É só uma ilustração, mas retrata bem muitas
vezes o comportamento humano. Lamentamos por não sabermos
cantar, dançar, jogar futebol, andar de bicicleta, cozinhar,
da altura, do peso, da cor dos cabelos e dos olhos, como se o
que não sabemos (mas que muitas vezes, podemos aprender ou
desenvolver) e o que somos (que muitas vezes, não podemos
mudar por vontade própria) fossem defeitos ou deficiências.
Imagine se todos tivessem as mesmas
habilidades ou gostos? Se todas as mulheres fossem ótimas
cozinheiras e péssimas costureiras? Se todos os homens fossem
exímios mecânicos e péssimos eletricistas? Se todos as
crianças fossem muito comportadas e não fizessem nenhuma
travessura? Se todos gostassem de música clássica? Que destino
triste teria o mundo!
Por mais simples que sejam as nossas
habilidades, são as que temos e por isso, são preciosas. Minha
vó paterna foi uma pessoa de vida muito simples, sofrida e sem
muitas oportunidades de desenvolvimento pessoal, mas cozinhava
esplendorosamente. Sua salada de tomate com cebola bem
temperada, acompanhada de arroz bem soltinho e feijão de caldo
espesso eram divinos. Era seu talento, simples e maravilhoso.
Era tão especial, que o tempo e a sua ausência não deixaram
que eu esquecesse o sabor.
Machado de Assis que citei acima, nasceu
mulato, filho de um pintor de paredes e de uma lavadeira,
tinha saúde frágil, era gago e epilético e perdeu os pais no
início de sua infância.
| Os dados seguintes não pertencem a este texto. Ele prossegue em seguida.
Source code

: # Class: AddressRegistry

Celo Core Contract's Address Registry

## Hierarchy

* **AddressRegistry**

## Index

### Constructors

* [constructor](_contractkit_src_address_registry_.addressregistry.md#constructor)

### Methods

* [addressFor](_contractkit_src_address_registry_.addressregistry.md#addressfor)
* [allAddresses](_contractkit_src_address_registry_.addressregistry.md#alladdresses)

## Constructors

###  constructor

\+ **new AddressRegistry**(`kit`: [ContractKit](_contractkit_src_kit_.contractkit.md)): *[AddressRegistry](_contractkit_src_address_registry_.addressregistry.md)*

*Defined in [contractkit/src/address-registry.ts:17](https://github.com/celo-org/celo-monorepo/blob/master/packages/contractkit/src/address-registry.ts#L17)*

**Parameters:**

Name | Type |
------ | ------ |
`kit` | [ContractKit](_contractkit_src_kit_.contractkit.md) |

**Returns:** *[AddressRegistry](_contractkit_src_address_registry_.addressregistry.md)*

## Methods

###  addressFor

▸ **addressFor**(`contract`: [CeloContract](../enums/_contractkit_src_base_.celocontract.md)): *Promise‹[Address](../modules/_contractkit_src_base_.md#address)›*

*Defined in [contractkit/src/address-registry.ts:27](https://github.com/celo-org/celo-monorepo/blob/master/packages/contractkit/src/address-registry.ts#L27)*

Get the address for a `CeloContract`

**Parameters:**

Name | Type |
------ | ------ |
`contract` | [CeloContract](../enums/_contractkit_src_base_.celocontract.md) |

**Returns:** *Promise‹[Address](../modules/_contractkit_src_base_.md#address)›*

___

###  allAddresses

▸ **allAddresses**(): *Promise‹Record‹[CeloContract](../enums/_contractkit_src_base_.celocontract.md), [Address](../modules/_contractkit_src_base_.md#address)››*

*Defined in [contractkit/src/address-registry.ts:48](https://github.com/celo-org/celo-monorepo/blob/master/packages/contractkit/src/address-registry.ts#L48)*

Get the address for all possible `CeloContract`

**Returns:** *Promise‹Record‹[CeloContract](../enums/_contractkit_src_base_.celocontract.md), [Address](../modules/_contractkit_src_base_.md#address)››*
Aprendeu francês com um padeiro. Foi e
continua sendo um dos maiores escritores que a literatura
brasileira e mundial teve conhecimento.
Provavelmente ele não fez lamento de quem era
e do que tinha, da sua sorte, nem foi acanhado numa sociedade
aristocrata em que conviveu, sabendo valorizar os talentos que
tinha.
Nunca seremos plenos em tudo. E nem
ignorantes em tudo. Ainda bem que é assim.